死の瞬間にもマセルは立ち合っていないのだ。知らせを受けて駆け付けた時にもう遅かったのだ。むしろ思い出したくもないのだった。


マセルはしばらく心を鎮めようと目を瞑ったままにしていたが、歪んだような、痛々しいような考えばかり次々に浮かんだのでついにそれを諦めて目を開けた。


ヌルはまだじっとそのままの姿勢で祈り続けていた。


マセルは力なく地表に尻を付けて、もう一度ふうと息を吐いた。その気配を合図のようにして、ヌルも長い祈りをやめて目を開くとマセルの様子を見た。別段何も問わず、また心を読むこともせず、ヌルはしばらくマセルのほうを眺めていた。しかし、ヌルは急に立ち上がるとクル像らしき塊の所に前と同じようにうつ伏せた。


「マセル、これいつ出てくるかなあ」


ヌルはマセルの様子など構わず半ば独り言のように話しかけた。


「前より上に動いているかなあ。あんまり変わってないような気がするけど。マセル、復活見たことある? あ、あるわけないか。

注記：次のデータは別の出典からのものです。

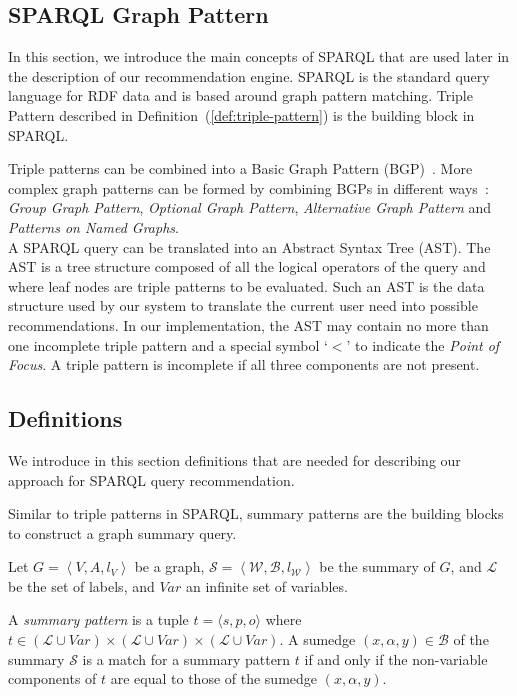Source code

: \subsection{SPARQL Graph Pattern}

In this section, we introduce the main concepts of SPARQL that are used later in the description of our recommendation engine. SPARQL is the standard query language for RDF data and is based around graph pattern matching. Triple Pattern described in Definition~(\ref{def:triple-pattern}) is the building block in SPARQL.

Triple patterns can be combined into a Basic Graph Pattern (BGP)~\cite{PrudS08}. More complex graph patterns can be formed by combining BGPs in different ways~\cite{PrudS08}: \emph{Group Graph Pattern}, \emph{Optional Graph Pattern}, \emph{Alternative Graph Pattern} and \emph{Patterns on Named Graphs}.\\

A SPARQL query can be translated into an Abstract Syntax Tree (AST). The AST is a tree structure composed of all the logical operators of the query and where leaf nodes are triple patterns to be evaluated. Such an AST is the data structure used by our system to translate the current user need into possible recommendations. In our implementation, the AST may contain no more than one incomplete triple pattern and a special symbol `$<$' to indicate the \emph{Point of Focus}. A triple pattern is incomplete if all three components are not present.

\subsection{Definitions}

We introduce in this section definitions that are needed for describing our approach for SPARQL query recommendation.

Similar to triple patterns in SPARQL, summary patterns are the building blocks to construct a graph summary query.

\begin{definition}
	Let $G=\left\langle V, A, l_V \right\rangle$ be a graph, $\mathcal{S} = \left\langle \mathcal{W}, \mathcal{B}, l_{\mathcal{W}} \right\rangle$ be the summary of $G$, and $\mathcal{L}$ be the set of labels, and $Var$ an infinite set of variables.

	A \emph{summary pattern} is a tuple $t = \langle s, p, o \rangle$ where $t \in (\mathcal{L} \cup Var) \times (\mathcal{L} \cup Var) \times (\mathcal{L} \cup Var)$.
	A sumedge $(x,\alpha,y) \in \mathcal{B}$ of the summary $\mathcal{S}$ is a match for a summary pattern $t$ if and only if the non-variable components of $t$ are equal to those of the sumedge $(x, \alpha, y)$.
	\label{def:summary-triple-pattern}
\end{definition}

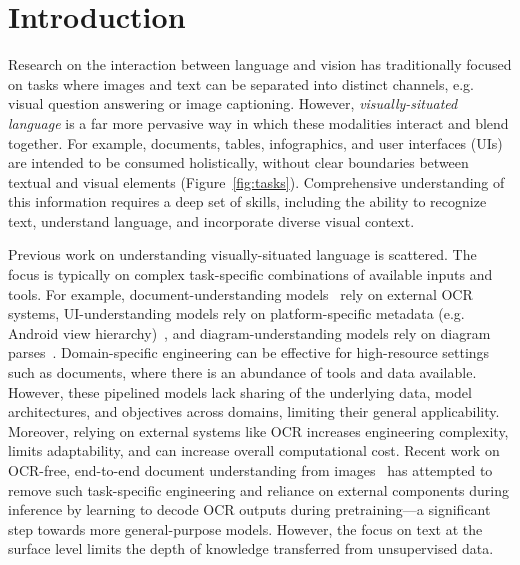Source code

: \documentclass{article} \usepackage[accepted]{icml2023}
\begin{document}
\section{Introduction}
Research on the interaction between language and vision has traditionally focused on tasks where images and text can be separated into distinct channels, e.g. visual question answering or image captioning. However, \emph{visually-situated language} is a far more pervasive way in which these modalities interact and blend together. For example, documents, tables, infographics, and user interfaces (UIs) are intended to be consumed holistically, without clear boundaries between textual and visual elements (Figure~\ref{fig:tasks}). Comprehensive understanding of this information requires a deep set of skills, including the ability to recognize text, understand language, and incorporate diverse visual context.

Previous work on understanding visually-situated language is scattered. The focus is typically on complex task-specific combinations of available inputs and tools. For example, document-understanding models~\citep{layoutlmv3} rely on external OCR systems, UI-understanding models rely on platform-specific metadata (e.g. Android view hierarchy)~\citep{uibert}, and diagram-understanding models rely on diagram parses~\citep{kembhavi2016diagram}. Domain-specific engineering can be effective for high-resource settings such as documents, where there is an abundance of tools and data available. However, these pipelined models lack sharing of the underlying data, model architectures, and objectives across domains, limiting their general applicability. Moreover, relying on external systems like OCR increases engineering complexity, limits adaptability, and can increase overall computational cost. Recent work on OCR-free, end-to-end document understanding from images~\citep{donut, dessurt} has attempted to remove such task-specific engineering and reliance on external components during inference by learning to decode OCR outputs during pretraining---a significant step towards more general-purpose models. However, the focus on text at the surface level limits the depth of knowledge transferred from unsupervised data. 
\end{document}
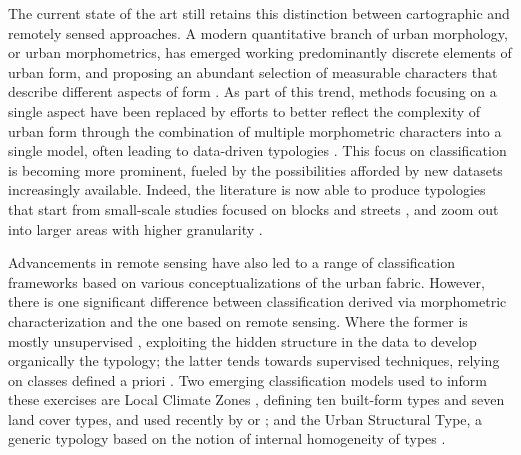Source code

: The current state of the art still retains this distinction between
cartographic and remotely sensed approaches. A modern quantitative branch of urban morphology,
or urban morphometrics, has emerged working predominantly discrete elements of
urban form, and proposing an abundant selection of
measurable characters that describe different aspects of form
\citep{fleischmann2020measuring}. As part of this trend, methods focusing on a single aspect
\citep{porta2006} have been replaced by efforts to better reflect the
complexity of urban form through the combination of multiple morphometric characters into a
single model, often leading to data-driven typologies \citep{song2007}.
This focus on classification is becoming more prominent, fueled by the
possibilities afforded by new datasets increasingly available. Indeed, the
literature is now able to produce typologies that start
from small-scale studies focused on blocks and streets \citep{gil2012}, and
zoom out into larger areas with higher granularity \citep{schirmer2015, araldi2019,
bobkova2019, dibble2019origin, jochem2020}.

Advancements in remote sensing have also led to a range of classification
frameworks based on various conceptualizations of the urban fabric. However,
there is one significant difference between classification derived via
morphometric characterization and the one based on remote sensing. Where the
former is mostly unsupervised \citep{araldi2019, schirmer2015}, exploiting the
hidden structure in the data to develop organically the typology; the latter
tends towards supervised techniques, relying on classes defined a priori
\citep{ pauleit2000assessing}. Two emerging classification
models used to inform these exercises are Local Climate Zones
\citep{stewart2012}, defining ten built-form types and seven land cover types,
and used recently by \cite{koc2017mapping} or \cite{taubenbock2020}; and the Urban Structural
Type, a generic typology based on the notion of internal homogeneity of types
\citep{lehner2019}.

僕は何度も見たことがあるよ。お父さんが言うと必ずそこに人が埋まってるんだから。これも、たぶんだんだん上に上がってくるよ」


マセルは最初聞き流すように黙って座っていたが、気を取り直してヌルと同じように寝そべって、それを見た。前に見た時から何の変化もないように見えた。

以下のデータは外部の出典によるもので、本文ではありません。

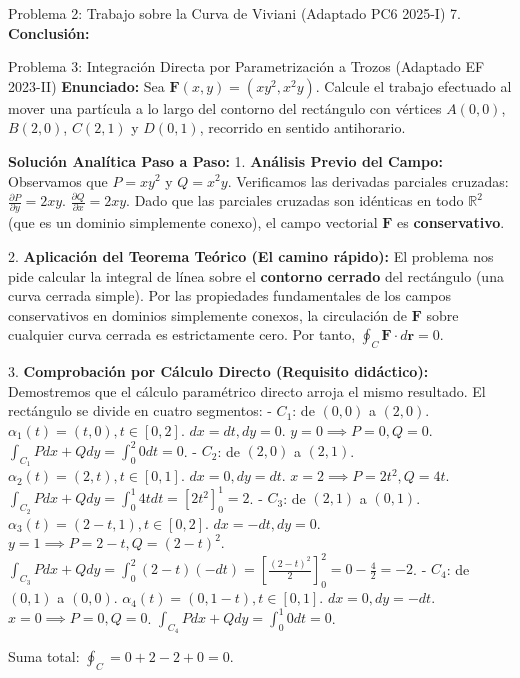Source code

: \documentclass[11pt,a4paper]{article}
\begin{document}
\begin{ejerciciobox}{Problema 2: Trabajo sobre la Curva de Viviani (Adaptado PC6 2025-I)}
7. \textbf{Conclusión:}
\end{ejerciciobox}

\begin{ejerciciobox}{Problema 3: Integración Directa por Parametrización a Trozos (Adaptado EF 2023-II)}
\textbf{Enunciado:}
Sea $\mathbf{F}(x,y) = (xy^2, x^2 y)$. Calcule el trabajo efectuado al mover una partícula a lo largo del contorno del rectángulo con vértices $A(0,0)$, $B(2,0)$, $C(2,1)$ y $D(0,1)$, recorrido en sentido antihorario.

\textbf{Solución Analítica Paso a Paso:}
1. \textbf{Análisis Previo del Campo:}
Observamos que $P = xy^2$ y $Q = x^2 y$.
Verificamos las derivadas parciales cruzadas:
$\frac{\partial P}{\partial y} = 2xy$.
$\frac{\partial Q}{\partial x} = 2xy$.
Dado que las parciales cruzadas son idénticas en todo $\mathbb{R}^2$ (que es un dominio simplemente conexo), el campo vectorial $\mathbf{F}$ es \textbf{conservativo}.

2. \textbf{Aplicación del Teorema Teórico (El camino rápido):}
El problema nos pide calcular la integral de línea sobre el \textbf{contorno cerrado} del rectángulo (una curva cerrada simple).
Por las propiedades fundamentales de los campos conservativos en dominios simplemente conexos, la circulación de $\mathbf{F}$ sobre cualquier curva cerrada es estrictamente cero.
Por tanto, $\oint_C \mathbf{F} \cdot d\mathbf{r} = 0$.

3. \textbf{Comprobación por Cálculo Directo (Requisito didáctico):}
Demostremos que el cálculo paramétrico directo arroja el mismo resultado.
El rectángulo se divide en cuatro segmentos:
- $C_1$: de $(0,0)$ a $(2,0)$. $\alpha_1(t) = (t,0), t \in [0,2]$. $dx=dt, dy=0$. $y=0 \implies P=0, Q=0$.
  $\int_{C_1} P dx + Q dy = \int_0^2 0 dt = 0$.
- $C_2$: de $(2,0)$ a $(2,1)$. $\alpha_2(t) = (2,t), t \in [0,1]$. $dx=0, dy=dt$. $x=2 \implies P=2t^2, Q=4t$.
  $\int_{C_2} P dx + Q dy = \int_0^1 4t dt = \left[ 2t^2 \right]_0^1 = 2$.
- $C_3$: de $(2,1)$ a $(0,1)$. $\alpha_3(t) = (2-t,1), t \in [0,2]$. $dx=-dt, dy=0$. $y=1 \implies P=2-t, Q=(2-t)^2$.
  $\int_{C_3} P dx + Q dy = \int_0^2 (2-t)(-dt) = \left[ \frac{(2-t)^2}{2} \right]_0^2 = 0 - \frac{4}{2} = -2$.
- $C_4$: de $(0,1)$ a $(0,0)$. $\alpha_4(t) = (0,1-t), t \in [0,1]$. $dx=0, dy=-dt$. $x=0 \implies P=0, Q=0$.
  $\int_{C_4} P dx + Q dy = \int_0^1 0 dt = 0$.

Suma total: $\oint_C = 0 + 2 - 2 + 0 = 0$.

\end{ejerciciobox}
\end{document}
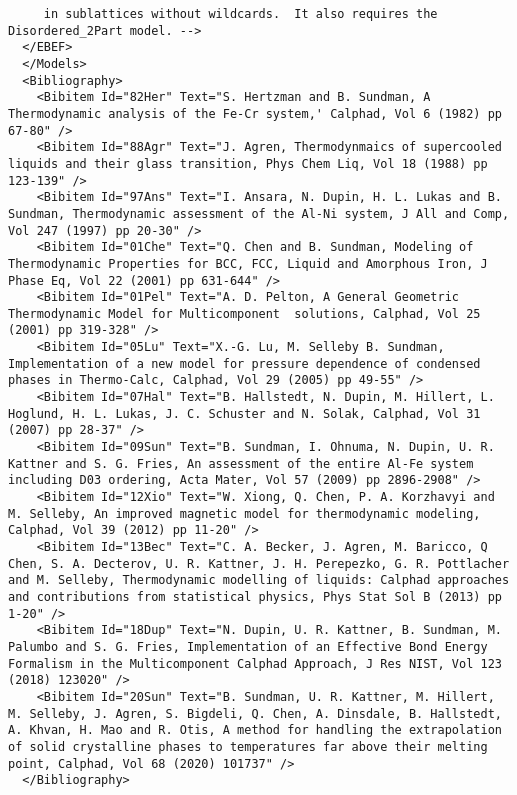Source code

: \documentclass{article}
\begin{document}
\begin{appendices}
{\begin{verbatim}
     in sublattices without wildcards.  It also requires the Disordered_2Part model. -->
  </EBEF>
  </Models>
  <Bibliography> 
    <Bibitem Id="82Her" Text="S. Hertzman and B. Sundman, A Thermodynamic analysis of the Fe-Cr system,' Calphad, Vol 6 (1982) pp 67-80" />
    <Bibitem Id="88Agr" Text="J. Agren, Thermodynmaics of supercooled liquids and their glass transition, Phys Chem Liq, Vol 18 (1988) pp 123-139" />
    <Bibitem Id="97Ans" Text="I. Ansara, N. Dupin, H. L. Lukas and B. Sundman, Thermodynamic assessment of the Al-Ni system, J All and Comp, Vol 247 (1997) pp 20-30" />
    <Bibitem Id="01Che" Text="Q. Chen and B. Sundman, Modeling of Thermodynamic Properties for BCC, FCC, Liquid and Amorphous Iron, J Phase Eq, Vol 22 (2001) pp 631-644" />
    <Bibitem Id="01Pel" Text="A. D. Pelton, A General Geometric Thermodynamic Model for Multicomponent  solutions, Calphad, Vol 25 (2001) pp 319-328" />
    <Bibitem Id="05Lu" Text="X.-G. Lu, M. Selleby B. Sundman, Implementation of a new model for pressure dependence of condensed phases in Thermo-Calc, Calphad, Vol 29 (2005) pp 49-55" />
    <Bibitem Id="07Hal" Text="B. Hallstedt, N. Dupin, M. Hillert, L. Hoglund, H. L. Lukas, J. C. Schuster and N. Solak, Calphad, Vol 31 (2007) pp 28-37" />
    <Bibitem Id="09Sun" Text="B. Sundman, I. Ohnuma, N. Dupin, U. R. Kattner and S. G. Fries, An assessment of the entire Al-Fe system including D03 ordering, Acta Mater, Vol 57 (2009) pp 2896-2908" />
    <Bibitem Id="12Xio" Text="W. Xiong, Q. Chen, P. A. Korzhavyi and M. Selleby, An improved magnetic model for thermodynamic modeling, Calphad, Vol 39 (2012) pp 11-20" />
    <Bibitem Id="13Bec" Text="C. A. Becker, J. Agren, M. Baricco, Q Chen, S. A. Decterov, U. R. Kattner, J. H. Perepezko, G. R. Pottlacher and M. Selleby, Thermodynamic modelling of liquids: Calphad approaches and contributions from statistical physics, Phys Stat Sol B (2013) pp 1-20" />
    <Bibitem Id="18Dup" Text="N. Dupin, U. R. Kattner, B. Sundman, M. Palumbo and S. G. Fries, Implementation of an Effective Bond Energy Formalism in the Multicomponent Calphad Approach, J Res NIST, Vol 123 (2018) 123020" />
    <Bibitem Id="20Sun" Text="B. Sundman, U. R. Kattner, M. Hillert, M. Selleby, J. Agren, S. Bigdeli, Q. Chen, A. Dinsdale, B. Hallstedt, A. Khvan, H. Mao and R. Otis, A method for handling the extrapolation of solid crystalline phases to temperatures far above their melting point, Calphad, Vol 68 (2020) 101737" />
  </Bibliography>

\end{verbatim}
}


\end{appendices}
\end{document}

ところが、それからほどなくして他の者が見に行った時、クル像の埋まっている辺りの光源がもう粉末状に変化していることを発見した。タミルノを初め、人の復活の様子を知っている者たちは、表出が通常の人の復活の場合よりかなり早かったので少し驚いた。


とにかく、タミルノは何人かの者に声をかけて集め、これを地表に掘り出して自分たちの居所まで運んだ。